TASK TO COMPLETE → Give again, word for word, every line in the entries below from the line with "Most shipments are" up to and including the line with "Shipment Mode vs", and no other line.

── SOURCE RECORDS

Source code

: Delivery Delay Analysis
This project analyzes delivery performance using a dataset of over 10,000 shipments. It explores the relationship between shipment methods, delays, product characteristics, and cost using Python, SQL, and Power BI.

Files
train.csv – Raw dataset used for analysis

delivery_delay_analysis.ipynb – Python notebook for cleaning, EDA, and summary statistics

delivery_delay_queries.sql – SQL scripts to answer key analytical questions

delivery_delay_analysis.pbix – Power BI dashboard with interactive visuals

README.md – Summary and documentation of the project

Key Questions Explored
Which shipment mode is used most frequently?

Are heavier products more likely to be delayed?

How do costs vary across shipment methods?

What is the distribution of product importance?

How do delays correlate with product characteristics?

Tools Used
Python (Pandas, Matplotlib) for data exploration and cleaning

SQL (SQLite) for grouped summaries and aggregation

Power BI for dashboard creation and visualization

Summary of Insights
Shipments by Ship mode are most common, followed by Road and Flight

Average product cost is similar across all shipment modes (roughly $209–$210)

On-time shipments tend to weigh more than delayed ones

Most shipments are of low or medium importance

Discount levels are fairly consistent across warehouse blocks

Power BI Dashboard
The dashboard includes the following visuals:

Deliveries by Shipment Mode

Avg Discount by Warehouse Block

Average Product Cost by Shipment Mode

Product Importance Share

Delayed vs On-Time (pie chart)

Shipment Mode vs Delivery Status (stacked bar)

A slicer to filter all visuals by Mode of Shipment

────
── SOURCE RECORDS

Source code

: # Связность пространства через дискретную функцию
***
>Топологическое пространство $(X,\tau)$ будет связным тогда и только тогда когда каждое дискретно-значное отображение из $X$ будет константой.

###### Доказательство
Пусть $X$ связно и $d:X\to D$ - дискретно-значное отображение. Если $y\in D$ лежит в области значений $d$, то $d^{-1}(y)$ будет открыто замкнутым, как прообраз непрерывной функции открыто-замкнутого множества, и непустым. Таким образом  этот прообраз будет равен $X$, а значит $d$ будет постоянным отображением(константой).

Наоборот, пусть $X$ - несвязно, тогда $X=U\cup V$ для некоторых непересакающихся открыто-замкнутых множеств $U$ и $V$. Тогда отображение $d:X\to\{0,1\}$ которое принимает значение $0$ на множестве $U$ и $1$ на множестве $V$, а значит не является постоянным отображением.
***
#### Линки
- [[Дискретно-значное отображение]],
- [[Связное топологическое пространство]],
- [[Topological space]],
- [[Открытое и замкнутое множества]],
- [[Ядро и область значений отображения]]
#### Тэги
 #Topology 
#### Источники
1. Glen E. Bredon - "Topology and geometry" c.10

────

TASK OUTPUT →
Most shipments are of low or medium importance

Discount levels are fairly consistent across warehouse blocks

Power BI Dashboard
The dashboard includes the following visuals:

Deliveries by Shipment Mode

Avg Discount by Warehouse Block

Average Product Cost by Shipment Mode

Product Importance Share

Delayed vs On-Time (pie chart)

Shipment Mode vs Delivery Status (stacked bar)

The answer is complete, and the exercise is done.